- Source material

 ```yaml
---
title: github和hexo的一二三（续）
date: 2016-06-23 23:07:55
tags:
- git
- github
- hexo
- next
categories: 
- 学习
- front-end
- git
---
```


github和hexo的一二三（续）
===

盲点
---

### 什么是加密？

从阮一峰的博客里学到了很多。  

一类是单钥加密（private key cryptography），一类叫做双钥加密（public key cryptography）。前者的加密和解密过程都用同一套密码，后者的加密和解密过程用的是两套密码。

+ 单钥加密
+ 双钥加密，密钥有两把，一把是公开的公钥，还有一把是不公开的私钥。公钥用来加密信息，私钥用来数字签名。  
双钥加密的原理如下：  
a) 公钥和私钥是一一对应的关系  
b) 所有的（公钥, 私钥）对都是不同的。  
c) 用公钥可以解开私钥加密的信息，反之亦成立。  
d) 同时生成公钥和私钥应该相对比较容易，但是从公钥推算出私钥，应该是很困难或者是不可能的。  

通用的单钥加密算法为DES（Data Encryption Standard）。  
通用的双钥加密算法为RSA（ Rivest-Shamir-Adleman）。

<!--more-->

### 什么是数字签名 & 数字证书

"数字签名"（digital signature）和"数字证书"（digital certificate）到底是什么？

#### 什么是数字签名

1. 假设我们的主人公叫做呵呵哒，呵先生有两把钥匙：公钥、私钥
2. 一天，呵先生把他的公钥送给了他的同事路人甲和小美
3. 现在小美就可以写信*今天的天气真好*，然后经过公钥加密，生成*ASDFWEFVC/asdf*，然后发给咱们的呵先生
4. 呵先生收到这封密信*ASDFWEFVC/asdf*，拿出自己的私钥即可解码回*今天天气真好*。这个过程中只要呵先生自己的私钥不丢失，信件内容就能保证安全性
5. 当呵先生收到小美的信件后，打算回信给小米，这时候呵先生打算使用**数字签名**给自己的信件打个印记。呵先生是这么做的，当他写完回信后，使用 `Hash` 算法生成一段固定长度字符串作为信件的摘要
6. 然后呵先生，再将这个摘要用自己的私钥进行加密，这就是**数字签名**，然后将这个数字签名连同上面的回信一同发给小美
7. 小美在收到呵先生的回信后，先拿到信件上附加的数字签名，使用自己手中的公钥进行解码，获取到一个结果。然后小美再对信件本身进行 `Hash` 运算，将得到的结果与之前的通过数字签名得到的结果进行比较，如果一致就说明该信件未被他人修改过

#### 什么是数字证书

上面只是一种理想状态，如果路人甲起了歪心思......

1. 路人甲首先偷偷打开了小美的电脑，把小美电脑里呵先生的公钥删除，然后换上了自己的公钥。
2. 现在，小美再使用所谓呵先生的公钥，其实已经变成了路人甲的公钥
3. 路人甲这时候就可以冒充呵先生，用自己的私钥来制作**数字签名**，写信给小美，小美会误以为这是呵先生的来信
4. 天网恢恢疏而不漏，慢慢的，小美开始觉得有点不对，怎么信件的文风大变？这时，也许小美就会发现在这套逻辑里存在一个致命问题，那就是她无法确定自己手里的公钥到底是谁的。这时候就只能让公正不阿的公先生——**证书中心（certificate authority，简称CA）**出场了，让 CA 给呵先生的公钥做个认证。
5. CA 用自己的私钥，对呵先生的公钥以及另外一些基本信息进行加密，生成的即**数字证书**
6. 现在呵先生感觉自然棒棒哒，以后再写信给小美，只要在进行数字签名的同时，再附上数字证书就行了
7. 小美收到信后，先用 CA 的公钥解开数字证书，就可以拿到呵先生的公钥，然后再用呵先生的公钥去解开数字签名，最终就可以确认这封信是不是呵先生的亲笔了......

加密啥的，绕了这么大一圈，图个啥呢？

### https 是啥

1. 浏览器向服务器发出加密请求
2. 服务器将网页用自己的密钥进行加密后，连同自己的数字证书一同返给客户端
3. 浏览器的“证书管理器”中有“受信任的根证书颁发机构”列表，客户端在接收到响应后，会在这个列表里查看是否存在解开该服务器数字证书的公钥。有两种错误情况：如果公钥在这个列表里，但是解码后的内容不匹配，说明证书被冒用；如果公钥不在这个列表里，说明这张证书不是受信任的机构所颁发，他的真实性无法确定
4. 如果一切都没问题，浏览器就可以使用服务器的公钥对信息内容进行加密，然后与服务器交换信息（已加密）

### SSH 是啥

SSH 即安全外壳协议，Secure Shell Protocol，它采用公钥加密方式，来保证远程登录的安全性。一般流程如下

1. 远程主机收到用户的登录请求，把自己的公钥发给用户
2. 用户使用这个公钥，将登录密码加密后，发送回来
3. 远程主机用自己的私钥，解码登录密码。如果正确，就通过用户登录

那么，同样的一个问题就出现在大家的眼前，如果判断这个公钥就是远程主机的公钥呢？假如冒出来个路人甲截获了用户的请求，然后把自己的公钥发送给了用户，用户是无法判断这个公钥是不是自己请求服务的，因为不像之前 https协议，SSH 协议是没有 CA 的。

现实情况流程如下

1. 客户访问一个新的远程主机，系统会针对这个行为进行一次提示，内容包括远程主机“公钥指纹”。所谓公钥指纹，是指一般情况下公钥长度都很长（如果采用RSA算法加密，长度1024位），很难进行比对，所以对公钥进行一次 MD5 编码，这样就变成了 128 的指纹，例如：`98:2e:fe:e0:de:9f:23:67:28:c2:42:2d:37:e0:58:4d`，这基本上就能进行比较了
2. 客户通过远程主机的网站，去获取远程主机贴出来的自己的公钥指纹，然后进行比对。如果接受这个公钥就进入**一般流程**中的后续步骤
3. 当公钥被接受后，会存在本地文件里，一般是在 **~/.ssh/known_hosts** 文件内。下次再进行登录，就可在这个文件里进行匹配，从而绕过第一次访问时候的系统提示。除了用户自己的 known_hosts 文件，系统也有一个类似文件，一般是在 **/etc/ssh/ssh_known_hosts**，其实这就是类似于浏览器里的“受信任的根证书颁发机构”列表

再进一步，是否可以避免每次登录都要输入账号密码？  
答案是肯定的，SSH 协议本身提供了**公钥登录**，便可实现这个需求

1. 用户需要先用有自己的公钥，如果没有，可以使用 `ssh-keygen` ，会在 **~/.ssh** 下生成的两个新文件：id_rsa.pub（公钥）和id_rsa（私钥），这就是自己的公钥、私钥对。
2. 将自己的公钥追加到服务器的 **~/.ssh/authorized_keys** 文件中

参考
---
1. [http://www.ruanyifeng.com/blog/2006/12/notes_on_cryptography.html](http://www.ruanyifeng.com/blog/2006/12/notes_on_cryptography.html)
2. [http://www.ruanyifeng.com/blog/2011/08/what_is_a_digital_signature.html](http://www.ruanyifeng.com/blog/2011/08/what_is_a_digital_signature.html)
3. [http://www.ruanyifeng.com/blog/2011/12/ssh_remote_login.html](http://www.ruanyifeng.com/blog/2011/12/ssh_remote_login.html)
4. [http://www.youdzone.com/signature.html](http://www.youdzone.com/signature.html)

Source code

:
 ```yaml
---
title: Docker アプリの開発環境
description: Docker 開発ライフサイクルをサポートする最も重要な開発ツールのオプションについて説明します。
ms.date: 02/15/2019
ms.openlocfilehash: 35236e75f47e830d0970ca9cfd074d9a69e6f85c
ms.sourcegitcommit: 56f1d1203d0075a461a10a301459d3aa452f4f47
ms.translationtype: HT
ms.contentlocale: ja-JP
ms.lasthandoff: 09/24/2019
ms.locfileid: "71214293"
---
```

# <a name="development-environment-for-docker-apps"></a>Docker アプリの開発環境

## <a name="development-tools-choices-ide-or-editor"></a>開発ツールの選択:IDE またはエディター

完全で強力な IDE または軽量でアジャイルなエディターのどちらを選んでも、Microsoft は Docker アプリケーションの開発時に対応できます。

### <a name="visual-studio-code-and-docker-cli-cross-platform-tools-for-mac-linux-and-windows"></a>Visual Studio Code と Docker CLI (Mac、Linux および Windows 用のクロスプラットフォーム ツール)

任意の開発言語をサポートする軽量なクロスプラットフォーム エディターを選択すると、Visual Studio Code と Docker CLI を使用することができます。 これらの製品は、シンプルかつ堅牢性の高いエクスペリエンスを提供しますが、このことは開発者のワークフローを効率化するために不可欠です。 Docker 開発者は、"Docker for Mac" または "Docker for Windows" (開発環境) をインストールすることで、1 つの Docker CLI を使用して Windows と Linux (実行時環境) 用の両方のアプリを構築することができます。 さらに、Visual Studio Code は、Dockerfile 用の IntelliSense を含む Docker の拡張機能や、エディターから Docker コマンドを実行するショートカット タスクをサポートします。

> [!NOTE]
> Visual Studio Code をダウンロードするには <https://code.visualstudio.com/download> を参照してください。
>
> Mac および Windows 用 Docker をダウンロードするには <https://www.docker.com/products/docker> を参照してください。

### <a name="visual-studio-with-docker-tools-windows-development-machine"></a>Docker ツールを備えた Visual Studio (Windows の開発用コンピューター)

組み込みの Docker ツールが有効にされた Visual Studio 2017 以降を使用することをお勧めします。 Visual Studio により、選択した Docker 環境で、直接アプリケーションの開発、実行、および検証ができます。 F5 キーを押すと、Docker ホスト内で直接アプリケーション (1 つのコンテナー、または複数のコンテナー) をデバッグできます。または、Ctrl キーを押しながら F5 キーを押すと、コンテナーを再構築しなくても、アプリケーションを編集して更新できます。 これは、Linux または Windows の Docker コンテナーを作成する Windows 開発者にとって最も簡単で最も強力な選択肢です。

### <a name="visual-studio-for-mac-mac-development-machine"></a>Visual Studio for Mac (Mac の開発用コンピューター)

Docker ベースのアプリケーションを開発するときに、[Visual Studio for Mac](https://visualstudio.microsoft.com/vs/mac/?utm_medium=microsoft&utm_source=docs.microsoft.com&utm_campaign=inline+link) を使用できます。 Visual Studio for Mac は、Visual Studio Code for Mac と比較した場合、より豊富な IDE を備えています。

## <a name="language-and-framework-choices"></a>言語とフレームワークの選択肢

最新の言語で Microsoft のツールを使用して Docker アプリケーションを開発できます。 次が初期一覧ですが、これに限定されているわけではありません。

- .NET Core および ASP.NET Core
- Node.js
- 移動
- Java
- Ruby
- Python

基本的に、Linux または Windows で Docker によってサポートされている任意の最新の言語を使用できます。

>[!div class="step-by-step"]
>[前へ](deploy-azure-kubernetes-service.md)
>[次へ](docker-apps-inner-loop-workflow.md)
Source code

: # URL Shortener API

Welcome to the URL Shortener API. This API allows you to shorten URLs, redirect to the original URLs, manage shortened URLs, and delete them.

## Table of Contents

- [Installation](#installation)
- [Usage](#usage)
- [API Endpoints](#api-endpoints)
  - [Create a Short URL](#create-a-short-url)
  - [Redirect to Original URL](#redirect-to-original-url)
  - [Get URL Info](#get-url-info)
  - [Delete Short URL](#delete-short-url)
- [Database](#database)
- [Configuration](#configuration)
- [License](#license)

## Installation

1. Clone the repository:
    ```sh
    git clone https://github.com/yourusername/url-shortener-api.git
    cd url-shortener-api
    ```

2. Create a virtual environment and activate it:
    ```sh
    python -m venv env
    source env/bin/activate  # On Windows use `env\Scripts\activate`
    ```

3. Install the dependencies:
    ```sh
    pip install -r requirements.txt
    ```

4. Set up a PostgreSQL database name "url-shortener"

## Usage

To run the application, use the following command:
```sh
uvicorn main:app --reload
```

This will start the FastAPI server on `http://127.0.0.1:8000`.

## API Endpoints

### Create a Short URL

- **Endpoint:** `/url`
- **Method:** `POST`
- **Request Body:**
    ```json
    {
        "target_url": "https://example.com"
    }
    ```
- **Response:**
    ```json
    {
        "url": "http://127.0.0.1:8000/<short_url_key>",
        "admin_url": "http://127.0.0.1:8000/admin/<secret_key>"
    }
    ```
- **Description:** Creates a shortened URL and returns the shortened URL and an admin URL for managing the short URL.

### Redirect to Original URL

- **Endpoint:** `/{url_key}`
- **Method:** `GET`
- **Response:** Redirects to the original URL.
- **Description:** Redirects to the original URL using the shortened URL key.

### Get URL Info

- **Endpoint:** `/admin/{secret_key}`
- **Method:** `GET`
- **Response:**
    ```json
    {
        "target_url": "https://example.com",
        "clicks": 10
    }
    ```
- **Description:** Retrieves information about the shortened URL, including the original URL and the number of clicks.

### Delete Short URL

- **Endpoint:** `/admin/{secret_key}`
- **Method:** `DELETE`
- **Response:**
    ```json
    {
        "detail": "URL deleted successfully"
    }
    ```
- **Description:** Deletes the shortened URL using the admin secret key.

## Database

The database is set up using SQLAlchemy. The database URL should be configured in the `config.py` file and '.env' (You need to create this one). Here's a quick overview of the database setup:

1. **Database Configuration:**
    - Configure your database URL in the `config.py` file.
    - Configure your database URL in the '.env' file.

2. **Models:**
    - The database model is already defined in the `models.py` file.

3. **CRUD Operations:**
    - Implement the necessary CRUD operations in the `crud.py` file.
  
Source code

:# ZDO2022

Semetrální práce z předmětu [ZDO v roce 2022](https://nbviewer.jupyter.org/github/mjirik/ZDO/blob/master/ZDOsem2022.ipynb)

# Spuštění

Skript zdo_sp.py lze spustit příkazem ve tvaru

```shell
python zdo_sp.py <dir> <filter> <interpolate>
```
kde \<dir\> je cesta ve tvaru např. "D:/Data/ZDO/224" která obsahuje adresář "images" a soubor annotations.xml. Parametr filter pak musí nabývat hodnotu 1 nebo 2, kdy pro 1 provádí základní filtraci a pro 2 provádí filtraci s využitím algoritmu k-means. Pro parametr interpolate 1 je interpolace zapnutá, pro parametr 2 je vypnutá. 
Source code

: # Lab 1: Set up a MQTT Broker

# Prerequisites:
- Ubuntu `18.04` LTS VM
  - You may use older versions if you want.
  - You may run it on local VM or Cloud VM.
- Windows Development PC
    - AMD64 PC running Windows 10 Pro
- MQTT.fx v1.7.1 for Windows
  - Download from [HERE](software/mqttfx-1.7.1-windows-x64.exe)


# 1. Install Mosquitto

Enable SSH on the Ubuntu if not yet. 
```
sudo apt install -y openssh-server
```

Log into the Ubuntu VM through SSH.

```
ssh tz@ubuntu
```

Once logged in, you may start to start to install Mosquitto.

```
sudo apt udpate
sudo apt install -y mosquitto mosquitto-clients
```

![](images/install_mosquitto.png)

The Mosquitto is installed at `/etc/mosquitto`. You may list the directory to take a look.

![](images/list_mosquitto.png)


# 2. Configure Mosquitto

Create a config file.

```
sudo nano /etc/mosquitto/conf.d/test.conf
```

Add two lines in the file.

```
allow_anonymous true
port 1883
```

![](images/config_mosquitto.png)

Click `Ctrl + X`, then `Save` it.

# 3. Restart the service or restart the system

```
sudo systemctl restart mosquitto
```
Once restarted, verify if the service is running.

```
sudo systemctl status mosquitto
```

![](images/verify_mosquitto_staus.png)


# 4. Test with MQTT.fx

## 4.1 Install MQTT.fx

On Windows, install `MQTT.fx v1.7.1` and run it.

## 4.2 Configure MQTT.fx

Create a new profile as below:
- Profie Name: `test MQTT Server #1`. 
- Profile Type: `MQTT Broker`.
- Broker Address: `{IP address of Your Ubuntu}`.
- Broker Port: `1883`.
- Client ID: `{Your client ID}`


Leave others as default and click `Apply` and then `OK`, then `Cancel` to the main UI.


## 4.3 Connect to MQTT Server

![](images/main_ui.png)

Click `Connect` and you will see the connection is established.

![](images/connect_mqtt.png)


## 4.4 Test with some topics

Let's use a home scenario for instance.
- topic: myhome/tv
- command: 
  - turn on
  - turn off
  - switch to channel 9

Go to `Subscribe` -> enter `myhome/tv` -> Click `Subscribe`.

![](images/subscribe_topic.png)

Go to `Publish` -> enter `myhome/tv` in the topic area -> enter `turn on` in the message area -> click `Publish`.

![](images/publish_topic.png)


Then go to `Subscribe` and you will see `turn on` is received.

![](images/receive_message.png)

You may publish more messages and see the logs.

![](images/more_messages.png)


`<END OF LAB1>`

- Activity
All lines above in which the word "Method" occurs should be identified and copied.

- Solution to this problem
- **Method:** `POST`
- **Method:** `GET`
- **Method:** `GET`
- **Method:** `DELETE`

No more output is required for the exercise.